• **Exercise goal**:
Lines of the material that include the string "with" should be returned.

+++

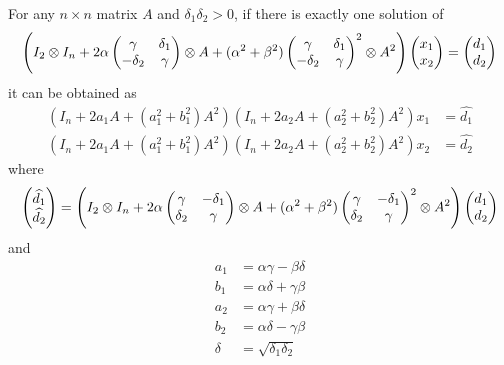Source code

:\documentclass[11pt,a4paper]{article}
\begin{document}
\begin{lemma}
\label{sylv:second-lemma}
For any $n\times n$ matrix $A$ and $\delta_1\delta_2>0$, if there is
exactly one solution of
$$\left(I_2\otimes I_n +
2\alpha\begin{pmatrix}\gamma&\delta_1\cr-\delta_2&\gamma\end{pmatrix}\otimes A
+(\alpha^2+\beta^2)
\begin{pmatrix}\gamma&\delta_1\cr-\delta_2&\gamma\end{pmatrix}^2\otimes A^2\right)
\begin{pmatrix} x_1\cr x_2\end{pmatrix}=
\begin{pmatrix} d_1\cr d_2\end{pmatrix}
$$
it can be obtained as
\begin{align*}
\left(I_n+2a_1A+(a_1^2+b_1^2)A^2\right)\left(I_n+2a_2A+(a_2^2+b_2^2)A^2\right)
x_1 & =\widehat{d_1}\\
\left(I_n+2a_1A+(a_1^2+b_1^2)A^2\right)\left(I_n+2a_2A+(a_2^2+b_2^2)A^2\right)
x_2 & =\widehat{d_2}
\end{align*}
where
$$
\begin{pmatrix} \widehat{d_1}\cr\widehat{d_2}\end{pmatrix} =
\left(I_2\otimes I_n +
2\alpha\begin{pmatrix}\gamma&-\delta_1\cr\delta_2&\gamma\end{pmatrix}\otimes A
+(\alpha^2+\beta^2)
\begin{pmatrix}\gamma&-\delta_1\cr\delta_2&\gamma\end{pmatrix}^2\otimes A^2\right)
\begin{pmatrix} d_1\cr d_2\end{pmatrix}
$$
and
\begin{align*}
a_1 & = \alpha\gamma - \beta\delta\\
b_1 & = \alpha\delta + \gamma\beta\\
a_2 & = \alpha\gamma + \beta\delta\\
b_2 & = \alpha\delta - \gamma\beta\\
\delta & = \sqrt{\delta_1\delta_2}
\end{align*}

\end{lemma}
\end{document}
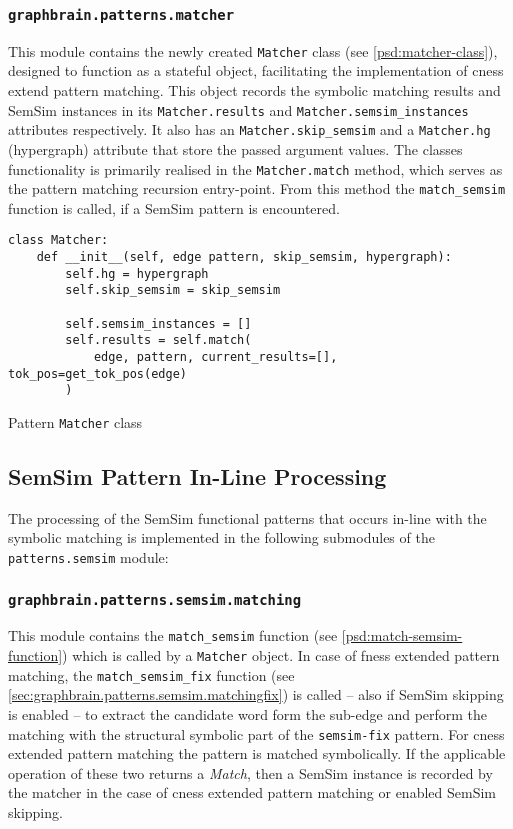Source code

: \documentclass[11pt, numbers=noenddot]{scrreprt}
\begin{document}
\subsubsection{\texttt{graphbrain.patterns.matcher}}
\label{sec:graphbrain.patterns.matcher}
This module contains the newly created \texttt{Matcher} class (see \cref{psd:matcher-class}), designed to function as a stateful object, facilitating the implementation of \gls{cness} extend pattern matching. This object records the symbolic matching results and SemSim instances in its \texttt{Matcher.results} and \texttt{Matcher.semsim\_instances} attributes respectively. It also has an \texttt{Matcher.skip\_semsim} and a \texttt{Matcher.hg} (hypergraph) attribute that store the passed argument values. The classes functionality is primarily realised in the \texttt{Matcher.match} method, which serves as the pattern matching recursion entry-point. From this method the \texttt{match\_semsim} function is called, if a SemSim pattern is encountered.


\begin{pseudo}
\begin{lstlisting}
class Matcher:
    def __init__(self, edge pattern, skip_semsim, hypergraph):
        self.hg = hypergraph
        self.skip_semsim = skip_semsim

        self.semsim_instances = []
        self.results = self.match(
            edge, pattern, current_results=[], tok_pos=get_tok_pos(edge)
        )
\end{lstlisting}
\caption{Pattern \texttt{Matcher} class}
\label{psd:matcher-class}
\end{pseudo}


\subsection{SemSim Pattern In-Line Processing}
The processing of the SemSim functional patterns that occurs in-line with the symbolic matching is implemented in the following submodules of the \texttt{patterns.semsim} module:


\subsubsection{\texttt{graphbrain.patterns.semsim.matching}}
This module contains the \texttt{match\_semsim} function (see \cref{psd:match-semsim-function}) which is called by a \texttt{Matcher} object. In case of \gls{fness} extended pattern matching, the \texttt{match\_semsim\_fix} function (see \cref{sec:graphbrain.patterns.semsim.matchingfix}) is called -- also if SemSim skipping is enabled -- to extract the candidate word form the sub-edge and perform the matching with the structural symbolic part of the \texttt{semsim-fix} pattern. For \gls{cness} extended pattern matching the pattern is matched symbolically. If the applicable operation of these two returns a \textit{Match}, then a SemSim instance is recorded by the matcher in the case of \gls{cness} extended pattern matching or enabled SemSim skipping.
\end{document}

+++

• **Result of the exercise**:
The processing of the SemSim functional patterns that occurs in-line with the symbolic matching is implemented in the following submodules of the \texttt{patterns.semsim} module:
This module contains the \texttt{match\_semsim} function (see \cref{psd:match-semsim-function}) which is called by a \texttt{Matcher} object. In case of \gls{fness} extended pattern matching, the \texttt{match\_semsim\_fix} function (see \cref{sec:graphbrain.patterns.semsim.matchingfix}) is called -- also if SemSim skipping is enabled -- to extract the candidate word form the sub-edge and perform the matching with the structural symbolic part of the \texttt{semsim-fix} pattern. For \gls{cness} extended pattern matching the pattern is matched symbolically. If the applicable operation of these two returns a \textit{Match}, then a SemSim instance is recorded by the matcher in the case of \gls{cness} extended pattern matching or enabled SemSim skipping.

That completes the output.